About this task
Nothing but the lines below between the line holding "1. How do honey" and the line holding "## Link to the Site with Data Sources", inclusive, should appear in the answer, each set down exactly.

Entries shown
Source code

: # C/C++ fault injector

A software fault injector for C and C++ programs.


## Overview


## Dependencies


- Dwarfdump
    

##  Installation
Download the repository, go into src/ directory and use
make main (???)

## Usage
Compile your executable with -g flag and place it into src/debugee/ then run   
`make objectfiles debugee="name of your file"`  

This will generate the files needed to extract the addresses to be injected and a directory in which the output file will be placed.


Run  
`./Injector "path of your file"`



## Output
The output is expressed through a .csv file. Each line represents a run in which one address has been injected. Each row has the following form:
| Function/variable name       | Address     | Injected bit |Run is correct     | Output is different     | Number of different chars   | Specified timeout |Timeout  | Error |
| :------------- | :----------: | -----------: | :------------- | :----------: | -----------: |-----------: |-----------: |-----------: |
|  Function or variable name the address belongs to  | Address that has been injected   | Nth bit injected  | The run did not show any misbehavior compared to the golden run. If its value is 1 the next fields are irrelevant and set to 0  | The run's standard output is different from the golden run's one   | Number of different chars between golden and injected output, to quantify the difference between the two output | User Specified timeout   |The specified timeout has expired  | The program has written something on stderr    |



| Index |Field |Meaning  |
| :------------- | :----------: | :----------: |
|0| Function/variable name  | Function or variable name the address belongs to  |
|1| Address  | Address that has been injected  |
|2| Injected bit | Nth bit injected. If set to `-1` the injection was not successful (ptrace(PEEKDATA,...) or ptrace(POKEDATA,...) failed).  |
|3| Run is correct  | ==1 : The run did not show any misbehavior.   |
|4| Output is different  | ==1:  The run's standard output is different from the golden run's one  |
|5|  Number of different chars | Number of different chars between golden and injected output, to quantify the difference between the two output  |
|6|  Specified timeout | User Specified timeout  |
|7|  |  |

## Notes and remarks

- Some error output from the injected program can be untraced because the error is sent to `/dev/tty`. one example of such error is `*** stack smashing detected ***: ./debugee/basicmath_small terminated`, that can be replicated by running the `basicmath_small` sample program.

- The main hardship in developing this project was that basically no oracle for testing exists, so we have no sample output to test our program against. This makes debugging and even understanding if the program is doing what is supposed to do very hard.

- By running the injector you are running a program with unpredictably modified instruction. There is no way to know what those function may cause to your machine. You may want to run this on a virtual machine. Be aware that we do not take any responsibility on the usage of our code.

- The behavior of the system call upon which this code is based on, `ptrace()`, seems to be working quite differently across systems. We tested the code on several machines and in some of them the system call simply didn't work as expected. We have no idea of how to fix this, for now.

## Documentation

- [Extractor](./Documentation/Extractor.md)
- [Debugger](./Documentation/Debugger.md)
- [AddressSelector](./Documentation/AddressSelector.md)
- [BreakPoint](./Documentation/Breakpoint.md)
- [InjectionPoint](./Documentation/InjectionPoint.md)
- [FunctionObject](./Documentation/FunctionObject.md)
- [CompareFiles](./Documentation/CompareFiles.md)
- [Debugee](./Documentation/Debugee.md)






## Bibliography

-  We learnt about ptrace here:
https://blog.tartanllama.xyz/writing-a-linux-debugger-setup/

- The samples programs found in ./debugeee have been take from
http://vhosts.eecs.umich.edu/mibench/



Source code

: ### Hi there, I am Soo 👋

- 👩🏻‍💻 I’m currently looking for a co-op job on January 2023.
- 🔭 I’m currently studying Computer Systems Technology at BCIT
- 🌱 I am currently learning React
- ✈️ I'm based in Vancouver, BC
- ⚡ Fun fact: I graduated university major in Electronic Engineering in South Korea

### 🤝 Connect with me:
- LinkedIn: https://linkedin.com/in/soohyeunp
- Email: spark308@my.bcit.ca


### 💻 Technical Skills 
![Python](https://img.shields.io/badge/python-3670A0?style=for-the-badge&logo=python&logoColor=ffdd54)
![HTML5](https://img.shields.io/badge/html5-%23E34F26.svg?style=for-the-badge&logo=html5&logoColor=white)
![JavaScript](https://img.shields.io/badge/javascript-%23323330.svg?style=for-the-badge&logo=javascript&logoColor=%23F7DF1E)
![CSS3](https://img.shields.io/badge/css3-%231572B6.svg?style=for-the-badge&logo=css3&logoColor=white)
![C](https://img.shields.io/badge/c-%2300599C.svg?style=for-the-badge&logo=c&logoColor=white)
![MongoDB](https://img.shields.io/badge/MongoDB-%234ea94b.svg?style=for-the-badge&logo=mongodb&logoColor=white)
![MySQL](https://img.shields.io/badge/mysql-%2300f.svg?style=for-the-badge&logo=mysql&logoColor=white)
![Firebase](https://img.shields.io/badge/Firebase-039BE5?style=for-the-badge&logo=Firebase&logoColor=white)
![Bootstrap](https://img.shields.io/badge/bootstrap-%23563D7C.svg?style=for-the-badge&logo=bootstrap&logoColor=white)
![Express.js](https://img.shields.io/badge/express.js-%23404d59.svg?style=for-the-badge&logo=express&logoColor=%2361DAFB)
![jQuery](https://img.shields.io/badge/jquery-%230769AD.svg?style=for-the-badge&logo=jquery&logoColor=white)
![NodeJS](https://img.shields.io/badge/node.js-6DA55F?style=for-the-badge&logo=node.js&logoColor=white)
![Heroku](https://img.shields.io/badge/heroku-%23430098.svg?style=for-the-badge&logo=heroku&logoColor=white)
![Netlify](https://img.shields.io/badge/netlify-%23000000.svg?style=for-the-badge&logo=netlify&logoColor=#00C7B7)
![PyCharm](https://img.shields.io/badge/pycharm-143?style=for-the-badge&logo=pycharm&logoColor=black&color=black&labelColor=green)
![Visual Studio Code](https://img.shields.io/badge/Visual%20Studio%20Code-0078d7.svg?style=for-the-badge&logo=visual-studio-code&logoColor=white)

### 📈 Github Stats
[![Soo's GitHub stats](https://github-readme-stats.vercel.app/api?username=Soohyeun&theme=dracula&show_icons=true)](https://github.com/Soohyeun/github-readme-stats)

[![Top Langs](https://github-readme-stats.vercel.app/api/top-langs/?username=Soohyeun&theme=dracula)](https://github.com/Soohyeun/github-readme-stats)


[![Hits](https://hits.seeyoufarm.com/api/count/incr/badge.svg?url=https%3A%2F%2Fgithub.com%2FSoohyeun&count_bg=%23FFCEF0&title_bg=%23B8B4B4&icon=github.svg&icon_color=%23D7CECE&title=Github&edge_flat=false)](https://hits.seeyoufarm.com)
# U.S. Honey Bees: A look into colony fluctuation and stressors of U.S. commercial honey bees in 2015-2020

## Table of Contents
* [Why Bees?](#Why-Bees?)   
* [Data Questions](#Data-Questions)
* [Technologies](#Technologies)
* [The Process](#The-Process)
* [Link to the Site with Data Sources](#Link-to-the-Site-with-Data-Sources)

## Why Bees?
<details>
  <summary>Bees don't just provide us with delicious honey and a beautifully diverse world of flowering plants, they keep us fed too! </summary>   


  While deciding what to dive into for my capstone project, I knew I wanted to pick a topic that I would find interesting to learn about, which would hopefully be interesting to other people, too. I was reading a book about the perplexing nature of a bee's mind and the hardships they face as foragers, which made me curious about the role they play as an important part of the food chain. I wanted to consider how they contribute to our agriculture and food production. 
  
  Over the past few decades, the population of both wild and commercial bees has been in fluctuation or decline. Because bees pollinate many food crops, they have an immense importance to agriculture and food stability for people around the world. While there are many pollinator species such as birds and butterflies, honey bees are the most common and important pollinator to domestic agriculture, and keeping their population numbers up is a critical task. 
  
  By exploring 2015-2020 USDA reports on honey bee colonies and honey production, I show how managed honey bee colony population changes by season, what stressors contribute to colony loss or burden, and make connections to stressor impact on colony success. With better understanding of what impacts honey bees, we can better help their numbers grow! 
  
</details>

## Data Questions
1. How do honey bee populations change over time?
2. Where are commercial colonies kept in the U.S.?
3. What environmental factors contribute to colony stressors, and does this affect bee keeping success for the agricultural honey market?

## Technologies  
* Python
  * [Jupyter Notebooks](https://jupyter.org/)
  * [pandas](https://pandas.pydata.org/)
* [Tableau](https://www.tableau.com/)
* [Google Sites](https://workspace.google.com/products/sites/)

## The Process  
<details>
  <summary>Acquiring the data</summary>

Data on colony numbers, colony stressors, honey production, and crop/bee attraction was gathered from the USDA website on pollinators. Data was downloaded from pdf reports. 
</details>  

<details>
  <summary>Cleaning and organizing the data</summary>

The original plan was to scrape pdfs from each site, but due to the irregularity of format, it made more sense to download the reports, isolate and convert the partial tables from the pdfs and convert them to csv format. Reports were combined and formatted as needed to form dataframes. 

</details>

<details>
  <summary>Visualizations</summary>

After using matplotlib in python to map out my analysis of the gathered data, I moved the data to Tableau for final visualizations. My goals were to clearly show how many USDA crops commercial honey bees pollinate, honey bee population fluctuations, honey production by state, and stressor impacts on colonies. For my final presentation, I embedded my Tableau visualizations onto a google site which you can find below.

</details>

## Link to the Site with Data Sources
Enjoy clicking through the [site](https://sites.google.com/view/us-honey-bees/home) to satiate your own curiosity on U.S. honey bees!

Reply
1. How do honey bee populations change over time?
2. Where are commercial colonies kept in the U.S.?
3. What environmental factors contribute to colony stressors, and does this affect bee keeping success for the agricultural honey market?

## Technologies  
* Python
  * [Jupyter Notebooks](https://jupyter.org/)
  * [pandas](https://pandas.pydata.org/)
* [Tableau](https://www.tableau.com/)
* [Google Sites](https://workspace.google.com/products/sites/)

## The Process  
<details>
  <summary>Acquiring the data</summary>

Data on colony numbers, colony stressors, honey production, and crop/bee attraction was gathered from the USDA website on pollinators. Data was downloaded from pdf reports. 
</details>  

<details>
  <summary>Cleaning and organizing the data</summary>

The original plan was to scrape pdfs from each site, but due to the irregularity of format, it made more sense to download the reports, isolate and convert the partial tables from the pdfs and convert them to csv format. Reports were combined and formatted as needed to form dataframes. 

</details>

<details>
  <summary>Visualizations</summary>

After using matplotlib in python to map out my analysis of the gathered data, I moved the data to Tableau for final visualizations. My goals were to clearly show how many USDA crops commercial honey bees pollinate, honey bee population fluctuations, honey production by state, and stressor impacts on colonies. For my final presentation, I embedded my Tableau visualizations onto a google site which you can find below.

</details>

## Link to the Site with Data Sources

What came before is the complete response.